BANDUNG, KOMPAS — Tim tanggap darurat Badan Geologi menemukan sejumlah retakan tanah dan longsor di Lombok akibat gempa yang mengguncang pulau tersebut pada 29 Juli dan 5 Agustus 2018. Masyarakat, relawan, dan tim evakuasi yang berada di sekitar perbukitan dan lereng terjal diminta waspada karena kondisi itu rentan memicu gerakan tanah.
”Kewaspadaan perlu ditingkatkan, terutama saat hujan dengan intensitas tinggi di wilayah perbukitan. Sebab, airnya akan mengisi retakan-retakan yang kemudian berpotensi menyebabkan longsor,” ujar Kepala Badan Geologi Rudy Suhendar, Rabu (8/8/2018).
Retakan tanah dan longsor ditemukan di jalan yang menghubungkan Kecamatan Pemenang, Tanjung, dan Kecamatan Gangga di Kabupaten Lombok Utara. Likuifaksi atau pencairan tanah juga terlihat di Kecamatan Gangga.
Retakan dan gerakan tanah juga terjadi di Kecamatan Sembalun dan Sambelia, Kabupaten Lombok Timur. Banyak retakan terjadi di lereng dan sekitar jalur pendakian Gunung Rinjani serta perbukitan terjal lainnya.
Retakan itu dipicu gempa dengan magnitudo 6,4 pada 29 Juli dan diperparah guncangan gempa M 7 pada 5 Agustus lalu.

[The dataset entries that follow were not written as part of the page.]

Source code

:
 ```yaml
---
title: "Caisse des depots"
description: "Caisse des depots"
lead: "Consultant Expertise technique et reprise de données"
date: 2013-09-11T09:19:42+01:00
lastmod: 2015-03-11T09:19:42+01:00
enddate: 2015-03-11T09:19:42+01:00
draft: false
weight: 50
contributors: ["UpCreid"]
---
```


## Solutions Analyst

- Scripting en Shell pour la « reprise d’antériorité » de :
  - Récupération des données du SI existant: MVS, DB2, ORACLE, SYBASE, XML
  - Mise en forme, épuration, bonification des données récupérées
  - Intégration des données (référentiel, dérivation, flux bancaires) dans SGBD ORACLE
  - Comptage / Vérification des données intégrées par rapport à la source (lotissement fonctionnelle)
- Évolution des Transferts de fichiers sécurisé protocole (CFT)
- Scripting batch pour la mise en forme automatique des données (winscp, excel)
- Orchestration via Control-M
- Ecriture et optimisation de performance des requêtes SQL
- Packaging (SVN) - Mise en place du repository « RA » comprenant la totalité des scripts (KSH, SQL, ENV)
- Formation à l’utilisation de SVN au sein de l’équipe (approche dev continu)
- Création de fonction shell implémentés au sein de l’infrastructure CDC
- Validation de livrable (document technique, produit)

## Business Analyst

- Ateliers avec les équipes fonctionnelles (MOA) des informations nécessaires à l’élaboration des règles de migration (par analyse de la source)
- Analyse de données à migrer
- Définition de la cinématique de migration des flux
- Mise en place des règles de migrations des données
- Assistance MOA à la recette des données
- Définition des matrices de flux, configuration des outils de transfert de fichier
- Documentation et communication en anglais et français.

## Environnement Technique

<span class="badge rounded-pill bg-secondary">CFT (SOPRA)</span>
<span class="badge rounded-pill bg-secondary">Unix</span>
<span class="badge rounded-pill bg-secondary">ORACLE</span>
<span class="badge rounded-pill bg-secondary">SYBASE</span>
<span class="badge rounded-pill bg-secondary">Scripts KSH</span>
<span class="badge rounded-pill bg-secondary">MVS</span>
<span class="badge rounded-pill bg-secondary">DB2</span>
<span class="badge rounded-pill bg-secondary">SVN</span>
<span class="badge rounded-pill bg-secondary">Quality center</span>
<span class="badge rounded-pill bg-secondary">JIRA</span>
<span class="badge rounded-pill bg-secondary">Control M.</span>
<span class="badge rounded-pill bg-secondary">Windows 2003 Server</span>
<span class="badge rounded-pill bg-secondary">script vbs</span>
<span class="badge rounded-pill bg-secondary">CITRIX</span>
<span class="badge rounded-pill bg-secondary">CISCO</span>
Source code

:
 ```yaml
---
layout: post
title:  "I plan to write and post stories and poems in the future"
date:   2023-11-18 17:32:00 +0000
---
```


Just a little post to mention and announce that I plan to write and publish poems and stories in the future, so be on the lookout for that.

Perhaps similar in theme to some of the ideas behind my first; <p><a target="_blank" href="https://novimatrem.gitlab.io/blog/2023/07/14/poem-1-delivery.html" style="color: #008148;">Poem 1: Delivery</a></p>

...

Kedua gempa tersebut memiliki mekanisme sama yang berasosiasi dengan sesar naik busur belakang Flores. Sesar tersebut memanjang dari utara Pulau Bali sampai utara Flores, Nusa Tenggara Timur.
Kepala Pusat Vulkanologi dan Mitigasi Bencana Geologi Kasbani mengatakan tidak terjadi peningkatan aktivitas vulkanik Gunung Rinjani akibat gempa tersebut. Namun, pos pengamatan gunung api di lokasi itu rusak.
”Ada retakan di bangunan pos pengamatan. Namun, peralatan masih berfungsi dengan baik sehingga tetap dapat melaporkan hasil pengamatan,” ujarnya.
Kasbani mengingatkan semua orang agar tidak tinggal di bangunan yang mengalami retakan. Sebab, sebagian besar korban jiwa dan luka disebabkan tertimpa bangunan roboh.
”Sebagian bangunan tidak memenuhi standar teknis bangunan tahan gempa, seperti tanpa pilar, sehingga rentan roboh diguncang gempa. Kualitas bangunan yang tidak sesuai standar menambah potensi kerusakan,” ujarnya.
Badan Geologi juga merekomendasikan menghindari mendirikan bangunan di kawasan rawa, sawah, dan tanah uruk yang tidak memenuhi persyaratan teknis. Sebab kondisi tanah tersebut rawan guncangan gempa.
”Hindari membangun di lereng terjal yang telah mengalami pelapukan dan kondisi tanahnya gembur. Ini berpotensi terjadi gerakan tanah atau longsor saat gempa,” ujarnya.